Thanks to Maven’s standard directory structure, we can replace this normal logging configuration with one that we only use when running our automated tests.
All we need to do is to place another, alternative configuration file at src/test/resources, which gets picked up first because the contents of this directory are placed in the class path before src/main/resources:
# Set logging levels to a minimum when running tests
handlers = java.util.logging.ConsoleHandler
.level = OFF
com.mycompany.level = ERROR
The above example of a minimal logging configuration would essentially disable all logging except errors reported by our own code.
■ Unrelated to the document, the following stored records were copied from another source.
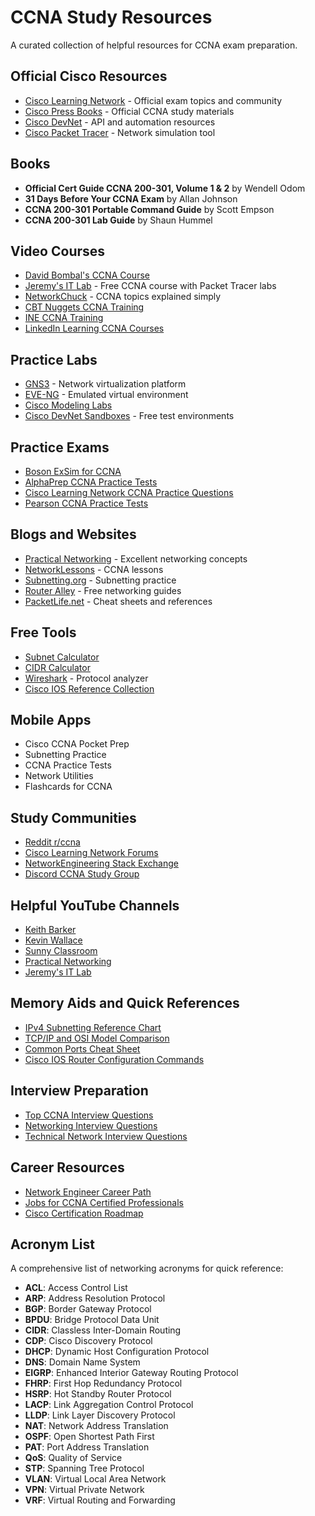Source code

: # CCNA Study Resources

A curated collection of helpful resources for CCNA exam preparation.

## Official Cisco Resources
- [Cisco Learning Network](https://learningnetwork.cisco.com/s/ccna-exam-topics) - Official exam topics and community
- [Cisco Press Books](https://www.ciscopress.com/series/series.asp?ser=2705825) - Official CCNA study materials
- [Cisco DevNet](https://developer.cisco.com/) - API and automation resources
- [Cisco Packet Tracer](https://www.netacad.com/courses/packet-tracer) - Network simulation tool

## Books
- **Official Cert Guide CCNA 200-301, Volume 1 & 2** by Wendell Odom
- **31 Days Before Your CCNA Exam** by Allan Johnson
- **CCNA 200-301 Portable Command Guide** by Scott Empson
- **CCNA 200-301 Lab Guide** by Shaun Hummel

## Video Courses
- [David Bombal's CCNA Course](https://www.youtube.com/c/DavidBombal)
- [Jeremy's IT Lab](https://www.youtube.com/c/JeremysITLab) - Free CCNA course with Packet Tracer labs
- [NetworkChuck](https://www.youtube.com/c/NetworkChuck) - CCNA topics explained simply
- [CBT Nuggets CCNA Training](https://www.cbtnuggets.com/certification-playlist/cisco/ccna)
- [INE CCNA Training](https://ine.com/learning/certifications/cisco/ccna)
- [LinkedIn Learning CCNA Courses](https://www.linkedin.com/learning/topics/ccna)

## Practice Labs
- [GNS3](https://www.gns3.com/) - Network virtualization platform
- [EVE-NG](https://www.eve-ng.net/) - Emulated virtual environment
- [Cisco Modeling Labs](https://www.cisco.com/c/en/us/products/cloud-systems-management/modeling-labs/index.html)
- [Cisco DevNet Sandboxes](https://developer.cisco.com/site/sandbox/) - Free test environments

## Practice Exams
- [Boson ExSim for CCNA](https://www.boson.com/practice-exam/200-301-cisco-ccna-practice-exam)
- [AlphaPrep CCNA Practice Tests](https://www.alphaprep.net/products/ccna)
- [Cisco Learning Network CCNA Practice Questions](https://learningnetwork.cisco.com/s/learning-plan-detail-standard?ltui__urlRecordId=a1c3i0000005hsQAAQ)
- [Pearson CCNA Practice Tests](https://www.pearsonitcertification.com/promotions/ccna-certification-practice-exam-139697)

## Blogs and Websites
- [Practical Networking](https://www.practicalnetworking.net/) - Excellent networking concepts
- [NetworkLessons](https://networklessons.com/cisco/ccna-200-301) - CCNA lessons
- [Subnetting.org](https://www.subnetting.org/) - Subnetting practice
- [Router Alley](http://www.routeralley.com/guides.html) - Free networking guides
- [PacketLife.net](https://packetlife.net/library/cheat-sheets/) - Cheat sheets and references

## Free Tools
- [Subnet Calculator](https://www.subnet-calculator.com/)
- [CIDR Calculator](https://www.ipaddressguide.com/cidr)
- [Wireshark](https://www.wireshark.org/) - Protocol analyzer
- [Cisco IOS Reference Collection](https://www.cisco.com/c/en/us/support/ios-nx-os-software/ios-software-releases-listing.html)

## Mobile Apps
- Cisco CCNA Pocket Prep
- Subnetting Practice
- CCNA Practice Tests
- Network Utilities
- Flashcards for CCNA

## Study Communities
- [Reddit r/ccna](https://www.reddit.com/r/ccna/)
- [Cisco Learning Network Forums](https://learningnetwork.cisco.com/s/topic/0TO3i0000008jYHGAY/ccna-certification-community)
- [NetworkEngineering Stack Exchange](https://networkengineering.stackexchange.com/)
- [Discord CCNA Study Group](https://discord.gg/zUdFnYE)

## Helpful YouTube Channels
- [Keith Barker](https://www.youtube.com/user/Keith6783)
- [Kevin Wallace](https://www.youtube.com/user/kwallaceccie)
- [Sunny Classroom](https://www.youtube.com/user/sunnylearning)
- [Practical Networking](https://www.youtube.com/c/PracticalNetworking)
- [Jeremy's IT Lab](https://www.youtube.com/c/JeremysITLab)

## Memory Aids and Quick References
- [IPv4 Subnetting Reference Chart](https://packetlife.net/media/library/15/IPv4_Subnetting.pdf)
- [TCP/IP and OSI Model Comparison](https://packetlife.net/media/library/12/TCP_IP_and_OSI_Models.pdf)
- [Common Ports Cheat Sheet](https://packetlife.net/media/library/23/common-ports.pdf)
- [Cisco IOS Router Configuration Commands](https://packetlife.net/media/library/1/IOS_Router_Configuration.pdf)

## Interview Preparation
- [Top CCNA Interview Questions](https://www.indeed.com/career-advice/interviewing/ccna-interview-questions)
- [Networking Interview Questions](https://www.interviewbit.com/networking-interview-questions/)
- [Technical Network Interview Questions](https://www.softwaretestinghelp.com/networking-interview-questions/)

## Career Resources
- [Network Engineer Career Path](https://www.cbtnuggets.com/blog/career/career-progression/network-engineer-career-path)
- [Jobs for CCNA Certified Professionals](https://www.comptia.org/blog/what-jobs-can-you-get-with-cisco-certifications)
- [Cisco Certification Roadmap](https://learningnetwork.cisco.com/s/certifications)

## Acronym List
A comprehensive list of networking acronyms for quick reference:

- **ACL**: Access Control List
- **ARP**: Address Resolution Protocol
- **BGP**: Border Gateway Protocol
- **BPDU**: Bridge Protocol Data Unit
- **CIDR**: Classless Inter-Domain Routing
- **CDP**: Cisco Discovery Protocol
- **DHCP**: Dynamic Host Configuration Protocol
- **DNS**: Domain Name System
- **EIGRP**: Enhanced Interior Gateway Routing Protocol
- **FHRP**: First Hop Redundancy Protocol
- **HSRP**: Hot Standby Router Protocol
- **LACP**: Link Aggregation Control Protocol
- **LLDP**: Link Layer Discovery Protocol
- **NAT**: Network Address Translation
- **OSPF**: Open Shortest Path First
- **PAT**: Port Address Translation
- **QoS**: Quality of Service
- **STP**: Spanning Tree Protocol
- **VLAN**: Virtual Local Area Network
- **VPN**: Virtual Private Network
- **VRF**: Virtual Routing and Forwarding
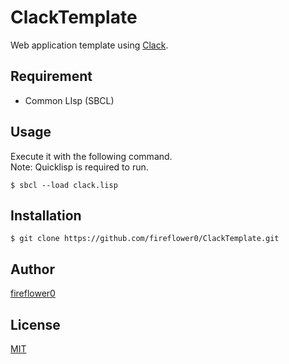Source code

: # ClackTemplate

Web application template using [Clack](https://github.com/fukamachi/clack).  

## Requirement

- Common LIsp (SBCL)

## Usage

Execute it with the following command.  
Note: Quicklisp is required to run.  

    $ sbcl --load clack.lisp

## Installation

    $ git clone https://github.com/fireflower0/ClackTemplate.git

## Author

[fireflower0](https://twitter.com/fireflower0)  

## License

[MIT](https://choosealicense.com/licenses/mit/)  
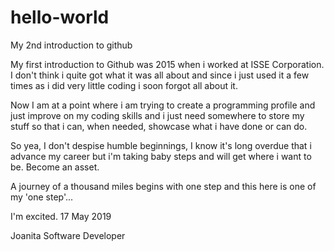 # hello-world
My 2nd introduction to github

My first introduction to Github was 2015 when i worked at ISSE Corporation. I don't think i quite got what it was all about and since i just used it a few times as i did very little coding i soon forgot all about it. 

Now I am at a point where i am trying to create a programming profile and just improve on my coding skills and i just need somewhere to store my stuff so that i can, when needed, showcase what i have done or can do.

So yea, I don't despise humble beginnings, I know it's long overdue that i advance my career but i'm taking baby steps and will get where i want to be. Become an asset. 

A journey of a thousand miles begins with one step and this here is one of my 'one step'...

I'm excited. 17 May 2019

Joanita Software Developer

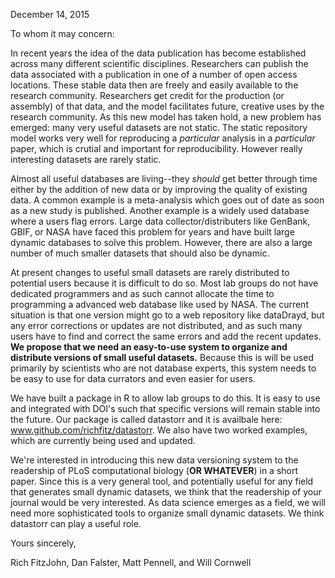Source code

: 

December 14, 2015

To whom it may concern:

In recent years the idea of the data publication has become established across many different scientific disciplines.  Researchers can publish the data associated with a publication in one of a number of open access locations.  These stable data then are freely and easily available to the research community.  Researchers get credit for the production (or assembly) of that data, and the model facilitates future, creative uses by the research community.  As this new model has taken hold, a new problem has emerged: many very useful datasets are not static.  The static repository model works very well for reproducing a *particular* analysis in a *particular* paper, which is crutial and important for reproducibility.  However really interesting datasets are rarely static.
 
 Almost all useful databases are living--they *should* get better through time either by the addition of new data or by improving the quality of existing data. A common example is a meta-analysis which goes out of date as soon as a new study is published.  Another example is a widely used database where a users flag errors.  Large data collector/distributers like GenBank, GBIF, or NASA have faced this problem for years and have built large dynamic databases to solve this problem.  However, there are also a large number of much smaller datasets that should also be dynamic.  
  
 At present changes to useful small datasets are rarely distributed to potential users because it is difficult to do so.  Most lab groups do not have dedicated programmers and as such cannot allocate the time to programming a advanced web database like used by NASA.  The current situation is that one version might go to a web repository like dataDrayd, but any error corrections or updates are not distributed, and as such many users have to find and correct the same errors and add the recent updates.  **We propose that we need an easy-to-use system to organize and distribute versions of small useful datasets.**  Because this is will be used primarily by scientists who are not database experts, this system needs to be easy to use for data currators and even easier for users.

We have built a package in R to allow lab groups to do this.  It is easy to use and integrated with DOI's such that specific versions will remain stable into the future.  Our package is called datastorr and it is availbale here: www.github.com/richfitz/datastorr.  We also have two worked examples, which are currently being used and updated.  

We're interested in introducing this new data versioning system to the readership of PLoS computational biology (**OR WHATEVER**) in a short paper.  Since this is a very general tool, and potentially useful for any field that generates small dynamic datasets, we think that the readership of your journal would be very interested.  As data science emerges as a field, we will need more sophisticated tools to organize small dynamic datasets.  We think datastorr can play a useful role.

Yours sincerely,

Rich FitzJohn, Dan Falster, Matt Pennell, and Will Cornwell

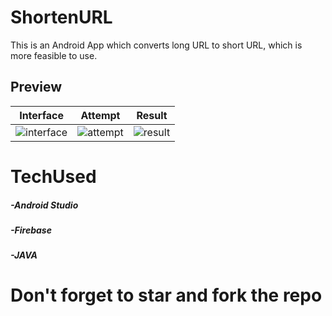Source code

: # ShortenURL
This is an Android App which converts long URL to short URL, which is more feasible to use.
## Preview

Interface|Attempt|Result
:-----:|:-------------------------------:|:-----------:|
![interface](https://github.com/mayank4singh/ShortenURL/assets/117936126/071e6d98-02b4-4c28-83e3-74e296c29f3a)|![attempt](https://github.com/mayank4singh/ShortenURL/assets/117936126/07cf4f95-ab2e-4a03-ae92-dfb27e59f05d)|![result](https://github.com/mayank4singh/ShortenURL/assets/117936126/ba5a77c8-7448-47a1-b2c2-12a2d03b1040)




# TechUsed
 #####  -Android Studio
 #####  -Firebase
 #####  -JAVA

# Don't forget to star and fork the repo
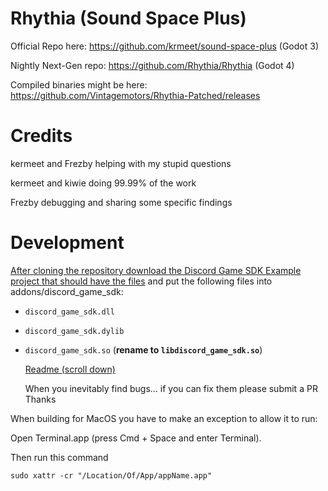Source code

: # Rhythia (Sound Space Plus) 

Official Repo here: https://github.com/krmeet/sound-space-plus (Godot 3)

Nightly Next-Gen repo: https://github.com/Rhythia/Rhythia (Godot 4)

Compiled binaries might be here: https://github.com/Vintagemotors/Rhythia-Patched/releases

# Credits 
  kermeet and Frezby helping with my stupid questions 
  
  kermeet and kiwie doing 99.99% of the work 

  Frezby debugging and sharing some specific findings 
  

# Development <a href="dev-title" id="dev"/>
After cloning the repository download the Discord Game SDK [Example project that should have the files](https://github.com/samsface/godot-discord-game-sdk/archive/refs/heads/master.zip) and put the following files into addons/discord_game_sdk:  
- `discord_game_sdk.dll`  
- `discord_game_sdk.dylib`  
- `discord_game_sdk.so` (__rename to `libdiscord_game_sdk.so`__)

  [Readme (scroll down)](https://github.com/Vintagemotors/Rhythia-Patched/tree/main/addons/discord_game_sdk#readme)
  
  When you inevitably find bugs... if you can fix them please submit a PR Thanks 


When building for MacOS you have to make an exception to allow it to run: 

 Open Terminal.app (press Cmd + Space and enter Terminal).
 
 Then run this command 
    
 `sudo xattr -cr "/Location/Of/App/appName.app"`

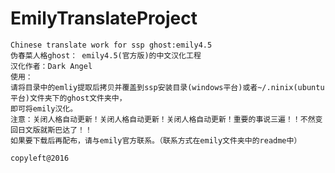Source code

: # EmilyTranslateProject
    Chinese translate work for ssp ghost:emily4.5
    伪春菜人格ghost： emily4.5(官方版)的中文汉化工程
    汉化作者：Dark Angel
    使用：
    请将目录中的emliy提取后拷贝并覆盖到ssp安装目录(windows平台)或者~/.ninix(ubuntu平台)文件夹下的ghost文件夹中，
    即可将emily汉化。
    注意：关闭人格自动更新！关闭人格自动更新！关闭人格自动更新！重要的事说三遍！！不然变回日文版就斯巴达了！！
    如果要下载后再配布，请与emily官方联系。（联系方式在emily文件夹中的readme中）    

    copyleft@2016
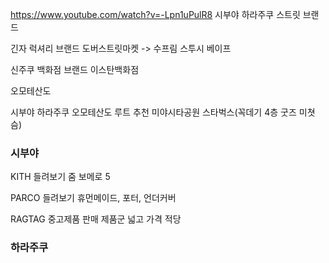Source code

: https://www.youtube.com/watch?v=-Lpn1uPulR8
시부야 하라주쿠
	스트릿 브랜드

긴자 
	럭셔리 브랜드 
	도버스트릿마켓 -> 수프림 스투시 베이프
	
신주쿠
	백화점 브랜드
	이스탄백화점

오모테산도



시부야 하라주쿠 오모테산도 루트 추천
미야시타공원 스타벅스(꼭데기 4층 굿즈 미쳣슴)


### 시부야 
KITH 들려보기
줌 보메로 5

PARCO 들려보기
휴먼메이드, 포터, 언더커버

RAGTAG
중고제품 판매
제품군 넓고 가격 적당

### 하라주쿠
You might choose to tweak the logging level a bit to your liking, for example, to report errors from third-party libraries or to literally disable all logging including your own. When something goes wrong, tests fail, and you want to see what’s going on, it’s equally simple to temporarily enable logging and rerun the failing tests.
We’ve now made note of a handful of common culprits for slow builds. They form a checklist of sorts for what to keep an eye out for if you’re worried about your build’s slowness. Keeping these in mind is a good idea if your feedback loop starts growing too long.